(Work item):
Repeat the listing below word for word, leaving nothing out.

┄┄┄┄┄┄┄┄┄┄

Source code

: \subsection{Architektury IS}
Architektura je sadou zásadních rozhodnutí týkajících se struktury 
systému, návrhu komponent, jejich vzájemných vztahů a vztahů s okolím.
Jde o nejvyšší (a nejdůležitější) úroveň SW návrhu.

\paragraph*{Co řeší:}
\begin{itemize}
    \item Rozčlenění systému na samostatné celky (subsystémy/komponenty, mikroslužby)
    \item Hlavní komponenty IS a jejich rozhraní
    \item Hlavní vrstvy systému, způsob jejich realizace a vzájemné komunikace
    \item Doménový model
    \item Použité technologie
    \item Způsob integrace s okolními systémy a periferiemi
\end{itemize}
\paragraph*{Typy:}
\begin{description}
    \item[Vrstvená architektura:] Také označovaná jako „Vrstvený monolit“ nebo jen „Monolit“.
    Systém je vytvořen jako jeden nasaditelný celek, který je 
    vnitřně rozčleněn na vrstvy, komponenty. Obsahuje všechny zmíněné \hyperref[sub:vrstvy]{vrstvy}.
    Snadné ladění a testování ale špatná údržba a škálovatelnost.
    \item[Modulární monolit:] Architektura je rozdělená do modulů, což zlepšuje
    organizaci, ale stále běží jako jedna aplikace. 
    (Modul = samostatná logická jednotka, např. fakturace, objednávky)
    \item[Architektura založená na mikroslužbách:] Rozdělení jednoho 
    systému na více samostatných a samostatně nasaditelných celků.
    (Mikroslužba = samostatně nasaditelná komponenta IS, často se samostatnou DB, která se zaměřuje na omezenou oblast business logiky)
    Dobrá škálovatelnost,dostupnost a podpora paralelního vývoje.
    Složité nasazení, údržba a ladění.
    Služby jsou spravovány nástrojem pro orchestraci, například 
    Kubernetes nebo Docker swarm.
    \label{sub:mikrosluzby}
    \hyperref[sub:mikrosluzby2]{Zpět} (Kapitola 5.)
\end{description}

┄┄┄┄┄┄┄┄┄┄

(Finished exercise):
Source code

: \subsection{Architektury IS}
Architektura je sadou zásadních rozhodnutí týkajících se struktury 
systému, návrhu komponent, jejich vzájemných vztahů a vztahů s okolím.
Jde o nejvyšší (a nejdůležitější) úroveň SW návrhu.

\paragraph*{Co řeší:}
\begin{itemize}
    \item Rozčlenění systému na samostatné celky (subsystémy/komponenty, mikroslužby)
    \item Hlavní komponenty IS a jejich rozhraní
    \item Hlavní vrstvy systému, způsob jejich realizace a vzájemné komunikace
    \item Doménový model
    \item Použité technologie
    \item Způsob integrace s okolními systémy a periferiemi
\end{itemize}
\paragraph*{Typy:}
\begin{description}
    \item[Vrstvená architektura:] Také označovaná jako „Vrstvený monolit“ nebo jen „Monolit“.
    Systém je vytvořen jako jeden nasaditelný celek, který je 
    vnitřně rozčleněn na vrstvy, komponenty. Obsahuje všechny zmíněné \hyperref[sub:vrstvy]{vrstvy}.
    Snadné ladění a testování ale špatná údržba a škálovatelnost.
    \item[Modulární monolit:] Architektura je rozdělená do modulů, což zlepšuje
    organizaci, ale stále běží jako jedna aplikace. 
    (Modul = samostatná logická jednotka, např. fakturace, objednávky)
    \item[Architektura založená na mikroslužbách:] Rozdělení jednoho 
    systému na více samostatných a samostatně nasaditelných celků.
    (Mikroslužba = samostatně nasaditelná komponenta IS, často se samostatnou DB, která se zaměřuje na omezenou oblast business logiky)
    Dobrá škálovatelnost,dostupnost a podpora paralelního vývoje.
    Složité nasazení, údržba a ladění.
    Služby jsou spravovány nástrojem pro orchestraci, například 
    Kubernetes nebo Docker swarm.
    \label{sub:mikrosluzby}
    \hyperref[sub:mikrosluzby2]{Zpět} (Kapitola 5.)
\end{description}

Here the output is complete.